В известной мне истории так и случилось. Присоединение Грузии довольно быстро привело к серии войн с Турцией и Персией, а также к войне за покорение Кавказа, оказавшейся одной из самых продолжительных в истории России — с 1817- го до 1864 –го года.
Такие жертвы для наших политических целей все эти жертвы были совершенно не нужны. Торговые пути пролегали по Волге и Каспийскому морю; важные нефтяные источники находились на сравнительно небольшом по площади Апшеронском полуострове, связь с которым опять же можно было поддерживать через акваторию Каспийского моря.
Поэтому мои планы в отношении Грузии были просты: сохранив ее независимость, привести там к власти более-менее дееспособное правительство. И первым кандидатом тут был Пётр Багратион.
Пётр Иванович в это время состоял комендантом города Прейсиш-Эйлау. Воспользовавшись случаем, я тут же пригласил его для предварительного разговора.
Генерал явился на следующий день; я принял его в Королевском замке — мощнейшем и очень «готическом» укреплении, насколько я помню, не пережившем Вторую Мировую войну.
Поздоровавшись за руку, как я это делал с самыми доверенными людьми, я окинул взглядом лицо Багратиона. Горбоносый, очень некрасивый, генерал, однако, имел очень мужественный тип внешности, придававший ему своеобразную привлекательность; живые кавказские глаза смотрели смело и ясно, выдавая в их владельце человека, «сделавшего себя самостоятельно» и твёрдо стоящего на ногах. Да, несмотря на княжеский титул и царскую кровь, Петру Ивановичу пришлось в жизни нелегко! Ветвь «русских» Багратионов, тридцать лет назад перешедших на русскую службу, не имела особого авторитета в Картли-Кахетии, где многие считали их самозванцами. Пётр Багратион, яркий её представитель, с младых ногтей тянул солдатскую службу, поднимаясь с самых низов — громкое имя, увы, совершенно не способствовало его карьере. не получил, к несчастью, образования, а потому не имел той глубины стратегического мышления, которое, например, отличало генерала Бонапарта. Тем не менее, это был один из лучших генералов русской армии: горячий на совещаниях и в советах, на поле боя отличавшийся редкостным хладнокровием и трезвым взглядом на события, князь Пётр Иванович, несмотря на очень молодой возраст, уже успел прославиться своим изумительным мужеством и хладнокровием, высоким бескорыстием и благородством, решительностью и активной деятельностью.
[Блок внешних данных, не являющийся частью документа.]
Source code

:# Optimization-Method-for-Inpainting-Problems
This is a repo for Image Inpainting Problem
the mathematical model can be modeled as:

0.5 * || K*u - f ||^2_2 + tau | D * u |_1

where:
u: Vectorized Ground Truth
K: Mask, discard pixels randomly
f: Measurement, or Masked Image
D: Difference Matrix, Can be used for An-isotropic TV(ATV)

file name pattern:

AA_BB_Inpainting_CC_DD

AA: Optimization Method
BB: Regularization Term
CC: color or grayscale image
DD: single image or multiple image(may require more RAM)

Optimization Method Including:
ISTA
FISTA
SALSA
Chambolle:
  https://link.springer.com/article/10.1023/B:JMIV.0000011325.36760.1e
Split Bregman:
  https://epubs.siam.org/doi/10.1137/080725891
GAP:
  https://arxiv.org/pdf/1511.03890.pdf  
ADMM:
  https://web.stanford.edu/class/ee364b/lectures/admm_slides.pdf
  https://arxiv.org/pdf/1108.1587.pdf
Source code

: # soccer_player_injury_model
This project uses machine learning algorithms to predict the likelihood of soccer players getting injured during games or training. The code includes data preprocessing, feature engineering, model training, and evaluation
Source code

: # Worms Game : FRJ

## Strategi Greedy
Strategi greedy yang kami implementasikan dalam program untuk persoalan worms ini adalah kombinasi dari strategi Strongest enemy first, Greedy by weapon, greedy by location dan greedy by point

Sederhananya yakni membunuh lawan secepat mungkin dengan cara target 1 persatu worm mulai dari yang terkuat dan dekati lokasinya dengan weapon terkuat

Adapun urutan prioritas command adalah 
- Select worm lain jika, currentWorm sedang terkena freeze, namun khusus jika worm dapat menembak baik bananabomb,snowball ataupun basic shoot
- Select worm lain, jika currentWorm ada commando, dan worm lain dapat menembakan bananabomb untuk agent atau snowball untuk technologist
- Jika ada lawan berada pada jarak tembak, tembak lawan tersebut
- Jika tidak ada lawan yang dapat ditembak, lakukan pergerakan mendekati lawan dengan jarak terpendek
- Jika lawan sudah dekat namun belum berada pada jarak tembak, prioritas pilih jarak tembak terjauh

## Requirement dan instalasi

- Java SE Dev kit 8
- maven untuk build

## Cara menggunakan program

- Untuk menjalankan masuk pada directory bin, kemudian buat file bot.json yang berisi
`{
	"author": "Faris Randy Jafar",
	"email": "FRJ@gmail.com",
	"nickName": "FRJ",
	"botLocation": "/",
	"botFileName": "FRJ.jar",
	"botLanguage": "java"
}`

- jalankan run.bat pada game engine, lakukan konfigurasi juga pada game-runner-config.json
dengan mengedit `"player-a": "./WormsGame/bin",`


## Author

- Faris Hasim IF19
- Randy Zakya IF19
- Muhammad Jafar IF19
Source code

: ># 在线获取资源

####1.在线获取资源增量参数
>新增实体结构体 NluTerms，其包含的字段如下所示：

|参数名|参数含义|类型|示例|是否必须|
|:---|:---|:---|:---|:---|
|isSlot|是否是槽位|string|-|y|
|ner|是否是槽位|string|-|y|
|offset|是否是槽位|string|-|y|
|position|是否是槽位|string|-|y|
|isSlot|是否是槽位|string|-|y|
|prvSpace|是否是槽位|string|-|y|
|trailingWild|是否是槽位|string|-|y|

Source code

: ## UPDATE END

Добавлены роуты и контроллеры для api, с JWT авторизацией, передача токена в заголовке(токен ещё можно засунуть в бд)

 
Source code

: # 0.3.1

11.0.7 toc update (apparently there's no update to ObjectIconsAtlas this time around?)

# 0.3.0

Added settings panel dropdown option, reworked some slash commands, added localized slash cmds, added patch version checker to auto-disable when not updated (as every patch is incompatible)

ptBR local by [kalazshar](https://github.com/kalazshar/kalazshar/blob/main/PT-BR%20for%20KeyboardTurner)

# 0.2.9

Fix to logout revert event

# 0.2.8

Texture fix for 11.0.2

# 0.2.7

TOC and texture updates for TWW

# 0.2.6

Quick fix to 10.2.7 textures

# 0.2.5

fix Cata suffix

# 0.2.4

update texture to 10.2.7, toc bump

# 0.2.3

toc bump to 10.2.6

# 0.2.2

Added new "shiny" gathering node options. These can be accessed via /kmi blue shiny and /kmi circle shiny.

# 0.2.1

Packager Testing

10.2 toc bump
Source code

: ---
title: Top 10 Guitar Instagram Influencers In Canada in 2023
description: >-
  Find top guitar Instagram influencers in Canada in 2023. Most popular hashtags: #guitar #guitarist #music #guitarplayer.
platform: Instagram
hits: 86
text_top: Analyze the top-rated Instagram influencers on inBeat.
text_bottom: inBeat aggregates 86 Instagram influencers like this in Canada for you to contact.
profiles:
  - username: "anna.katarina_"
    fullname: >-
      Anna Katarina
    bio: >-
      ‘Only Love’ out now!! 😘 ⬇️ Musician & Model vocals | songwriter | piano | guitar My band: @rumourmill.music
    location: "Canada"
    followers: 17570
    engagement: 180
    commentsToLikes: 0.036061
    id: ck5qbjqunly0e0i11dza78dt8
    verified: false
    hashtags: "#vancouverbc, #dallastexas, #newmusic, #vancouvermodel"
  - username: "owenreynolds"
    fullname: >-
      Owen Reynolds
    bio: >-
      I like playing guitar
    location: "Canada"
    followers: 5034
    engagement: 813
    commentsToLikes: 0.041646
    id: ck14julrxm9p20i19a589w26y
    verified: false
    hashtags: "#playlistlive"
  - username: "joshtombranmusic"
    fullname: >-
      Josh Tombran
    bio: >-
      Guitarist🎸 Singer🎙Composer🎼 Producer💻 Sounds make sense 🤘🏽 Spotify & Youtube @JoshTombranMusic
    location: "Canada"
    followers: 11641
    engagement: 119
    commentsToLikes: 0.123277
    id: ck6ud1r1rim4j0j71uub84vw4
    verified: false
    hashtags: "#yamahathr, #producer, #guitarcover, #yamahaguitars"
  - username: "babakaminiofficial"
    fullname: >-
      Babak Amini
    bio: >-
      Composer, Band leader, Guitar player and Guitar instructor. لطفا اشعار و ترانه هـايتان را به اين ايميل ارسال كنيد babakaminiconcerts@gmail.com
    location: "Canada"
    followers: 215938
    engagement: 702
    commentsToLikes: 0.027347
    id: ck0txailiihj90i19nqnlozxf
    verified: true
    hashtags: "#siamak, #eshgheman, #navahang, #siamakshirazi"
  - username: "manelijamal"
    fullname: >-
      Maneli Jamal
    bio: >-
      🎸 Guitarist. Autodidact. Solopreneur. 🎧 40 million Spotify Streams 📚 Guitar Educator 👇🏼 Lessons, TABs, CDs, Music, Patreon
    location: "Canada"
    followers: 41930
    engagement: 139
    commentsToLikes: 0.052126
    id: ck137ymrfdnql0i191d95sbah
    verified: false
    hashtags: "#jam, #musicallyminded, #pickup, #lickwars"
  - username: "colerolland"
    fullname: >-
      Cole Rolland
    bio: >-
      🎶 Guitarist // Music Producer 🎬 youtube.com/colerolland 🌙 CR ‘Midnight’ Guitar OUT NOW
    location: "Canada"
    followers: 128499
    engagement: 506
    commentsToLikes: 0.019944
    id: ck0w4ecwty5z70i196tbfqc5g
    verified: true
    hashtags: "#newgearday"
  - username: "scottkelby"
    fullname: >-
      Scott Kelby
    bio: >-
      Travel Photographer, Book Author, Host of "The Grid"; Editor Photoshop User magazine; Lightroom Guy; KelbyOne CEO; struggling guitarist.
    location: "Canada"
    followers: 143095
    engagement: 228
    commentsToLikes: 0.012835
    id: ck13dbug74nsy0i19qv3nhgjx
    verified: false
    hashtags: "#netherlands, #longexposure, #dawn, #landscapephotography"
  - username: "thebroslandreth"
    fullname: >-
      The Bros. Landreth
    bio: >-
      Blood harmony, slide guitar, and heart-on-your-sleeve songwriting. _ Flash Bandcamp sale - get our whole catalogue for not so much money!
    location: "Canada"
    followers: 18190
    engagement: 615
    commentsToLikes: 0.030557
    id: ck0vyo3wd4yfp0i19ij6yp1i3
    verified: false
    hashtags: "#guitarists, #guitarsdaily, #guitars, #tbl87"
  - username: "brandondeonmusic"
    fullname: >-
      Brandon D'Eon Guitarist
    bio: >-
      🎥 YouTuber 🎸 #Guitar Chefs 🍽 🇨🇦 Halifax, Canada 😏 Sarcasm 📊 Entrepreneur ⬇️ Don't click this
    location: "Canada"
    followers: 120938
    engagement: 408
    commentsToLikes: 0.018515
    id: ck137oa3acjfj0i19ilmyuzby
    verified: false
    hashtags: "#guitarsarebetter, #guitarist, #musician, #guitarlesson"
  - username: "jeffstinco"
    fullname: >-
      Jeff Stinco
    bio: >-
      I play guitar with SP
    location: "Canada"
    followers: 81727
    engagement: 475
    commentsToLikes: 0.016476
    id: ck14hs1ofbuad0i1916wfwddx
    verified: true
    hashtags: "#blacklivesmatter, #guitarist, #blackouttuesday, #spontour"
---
Характерно, что «путёвку в жизнь» князю выдал когда-то ни кто иной, как неугомонный Потёмкин. Как-то раз Анна Голицына, урожденная княжна Багратион, на обеде у светлейшего князя попросила принять ее молодого племянника под свое покровительство. Потёмкин тотчас же отправил за ним гонца; но, к несчастью, юноша прибыл в город совсем недавно и еще не успел обзавестись пристойной одеждой. Багратиона спас дворецкий княгини Голицыной, одолживший ему собственное платье. В итоге перед «великолепным князем Тавриды» Багратион предстал в кафтане с чужого плеча. Коротко переговорив с ним, Потемкин определил нескладного юношу в мушкетеры, навсегда определив его будущее.
Свои первые шаги в армии Багратион делал на воинственном Кавказе, где Российская империя спорила с Ираном и Турцией за право обладать стратегически важным перекрестком торговых путей. После разгрома турков в войне 1768–1774
На пути домой во время переправы через Сунжу русский отряд угодил в засаду и был почти полностью уничтожен. В этом сражении нашел свою гибель полковник Пьери, а его молодой адъютант получил первое ранение. Собиравшие трофеи чеченцы обнаружили Багратиона среди тел убитых. Мансур проявил благородство, запретив воинам мстить за уничтожение аула, и Петру Ивановичу удалось выжить. Чеченцы отпустили Багратиона без выкупа, сообщив, что «шейх не берет за настоящих мужчин денег».
В составе Кавказского мушкетерского полка будущий полководец участвовал в походах 1783–1786 годов, проявив себя мужественным и храбрым воином, а жестокие сражения тех лет стали для него первоклассной школой военного дела.
Когда в 1787 началась новая война с турками, Багратион вместе со своим полком оказался под Очаковым, где Екатеринославская армия генерал-фельдмаршала Потемкина-Таврического вела подготовку к штурму. В начале декабря 1788 года, в семь часов утра, при 23-градусном морозе войска русских пошли на штурм. Продолжался он всего пару часов и был успешен. Багратиону и здесь удалось отличиться, в числе первых ворвавшись в крепость; его отвага была отмечена самим Суворовым.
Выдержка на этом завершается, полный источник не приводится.